I was talking to a colleague involved in organizational change management recently. We discussed how much organizational structure determines people’s work dynamics and how organizational structure encourages certain team habits. Most people aren’t in a position to directly change their organization’s structure. They can only change their own habits and perhaps influence the team habits with the four to eight people they work with daily.

As a leader working to create good team habits, successful dynamics and improved effectiveness, consider these two questions:

1. What’s the friction that’s keeping my team from excelling? And how do I remove that friction?

2. How am I participating in the very behaviors and individual outcomes I don’t want the team to do?

Answering those two questions sets the stage for your team to do great work.

Aside from the outliers on either end of the spectrum of teammate experience, I believe most of us, maybe 80%, are in the middle, fumbling and trying to do the best we can to figure out how to make work better. I find most teams are like that; they have good people doing the best they can in the system that may or may not be working for them. Approaching leadership in terms of system and structure and habit changes, instead of people changes, gives you a different axis from which to create solutions.

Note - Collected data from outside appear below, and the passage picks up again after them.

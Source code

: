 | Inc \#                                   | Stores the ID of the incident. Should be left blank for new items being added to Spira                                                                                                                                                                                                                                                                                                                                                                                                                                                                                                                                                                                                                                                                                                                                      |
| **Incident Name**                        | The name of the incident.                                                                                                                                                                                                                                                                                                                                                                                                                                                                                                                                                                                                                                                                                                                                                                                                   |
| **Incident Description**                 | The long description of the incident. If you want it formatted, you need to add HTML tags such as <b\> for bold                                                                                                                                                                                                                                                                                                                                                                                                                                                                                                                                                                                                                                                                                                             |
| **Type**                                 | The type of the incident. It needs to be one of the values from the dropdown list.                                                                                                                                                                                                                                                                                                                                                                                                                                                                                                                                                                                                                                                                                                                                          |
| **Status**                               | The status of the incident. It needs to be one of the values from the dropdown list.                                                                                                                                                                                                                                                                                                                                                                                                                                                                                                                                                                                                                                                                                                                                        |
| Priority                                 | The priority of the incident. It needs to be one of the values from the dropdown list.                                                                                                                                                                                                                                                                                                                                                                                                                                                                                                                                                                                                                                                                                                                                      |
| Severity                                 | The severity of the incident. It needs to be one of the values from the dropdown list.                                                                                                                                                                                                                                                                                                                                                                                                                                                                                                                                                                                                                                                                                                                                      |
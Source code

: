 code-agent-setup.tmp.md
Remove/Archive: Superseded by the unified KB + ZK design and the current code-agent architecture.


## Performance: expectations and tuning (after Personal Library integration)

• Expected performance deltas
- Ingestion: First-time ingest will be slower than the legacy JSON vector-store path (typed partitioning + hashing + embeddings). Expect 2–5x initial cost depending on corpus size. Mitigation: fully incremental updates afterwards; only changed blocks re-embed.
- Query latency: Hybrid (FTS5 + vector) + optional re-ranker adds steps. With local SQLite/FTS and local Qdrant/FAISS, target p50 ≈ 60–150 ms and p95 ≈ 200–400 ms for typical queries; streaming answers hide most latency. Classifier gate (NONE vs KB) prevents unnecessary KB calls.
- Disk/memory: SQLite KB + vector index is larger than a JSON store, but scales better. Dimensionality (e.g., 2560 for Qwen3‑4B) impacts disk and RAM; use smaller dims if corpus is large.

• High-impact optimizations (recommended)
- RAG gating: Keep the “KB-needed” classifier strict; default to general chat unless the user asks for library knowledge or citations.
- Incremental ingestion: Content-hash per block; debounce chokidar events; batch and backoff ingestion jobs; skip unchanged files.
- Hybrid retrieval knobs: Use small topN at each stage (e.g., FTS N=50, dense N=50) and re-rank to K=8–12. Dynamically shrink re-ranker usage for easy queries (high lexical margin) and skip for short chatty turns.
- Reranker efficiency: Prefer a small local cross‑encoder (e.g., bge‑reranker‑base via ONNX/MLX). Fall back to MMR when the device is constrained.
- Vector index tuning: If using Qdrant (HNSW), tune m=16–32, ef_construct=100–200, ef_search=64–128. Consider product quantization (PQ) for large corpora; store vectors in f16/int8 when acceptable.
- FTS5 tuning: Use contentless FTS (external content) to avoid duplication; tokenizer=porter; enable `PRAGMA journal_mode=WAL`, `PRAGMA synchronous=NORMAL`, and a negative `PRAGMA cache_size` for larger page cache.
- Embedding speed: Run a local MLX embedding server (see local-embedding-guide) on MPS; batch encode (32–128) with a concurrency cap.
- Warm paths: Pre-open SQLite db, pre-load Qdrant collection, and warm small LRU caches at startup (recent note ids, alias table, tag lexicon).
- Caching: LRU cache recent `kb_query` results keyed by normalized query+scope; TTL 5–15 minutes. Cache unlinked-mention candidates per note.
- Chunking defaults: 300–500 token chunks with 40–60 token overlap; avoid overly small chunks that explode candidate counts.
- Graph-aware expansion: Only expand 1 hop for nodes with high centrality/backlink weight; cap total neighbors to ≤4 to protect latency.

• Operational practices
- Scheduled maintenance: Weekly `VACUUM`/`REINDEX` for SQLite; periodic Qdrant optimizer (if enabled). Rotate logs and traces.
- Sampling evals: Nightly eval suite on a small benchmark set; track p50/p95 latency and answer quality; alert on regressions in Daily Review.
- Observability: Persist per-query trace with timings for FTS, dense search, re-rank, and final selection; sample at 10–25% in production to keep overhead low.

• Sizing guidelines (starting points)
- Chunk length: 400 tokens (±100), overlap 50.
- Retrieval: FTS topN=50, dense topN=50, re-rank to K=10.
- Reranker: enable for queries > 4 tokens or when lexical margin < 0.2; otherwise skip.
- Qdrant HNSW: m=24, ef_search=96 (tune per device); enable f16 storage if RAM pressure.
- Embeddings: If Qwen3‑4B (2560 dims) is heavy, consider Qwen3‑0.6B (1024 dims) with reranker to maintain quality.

Rather than looking at how X manager can change Y employee’s performance, other solutions arise. Instead, it might be, “How can X create an environment where Y can be the best version of Y and do what Y wants to do in this team?” People tend to resist change, especially when they feel that change is being forced upon them. But creating an environment where teammates can be catalysts for changes in their zones of influence makes those changes easier on the teammates and more effective in the long term.

Some people respond to this idea by saying, “Well, that doesn’t scale. You can’t do that for an entire organization.” That’s why I encourage leaders, teammates and individuals to focus not on the entire organization, but on the four to eight people you work with 80% of the time. You can learn those people well enough, it turns out, to understand what makes them tick. And together you can all use that understanding to create an environment where positive habit change is possible.

So what’s the link between leadership and productivity? Good leaders create an environment that enables teams to be more productive and higher performing. And great leaders create other leaders who can do the same.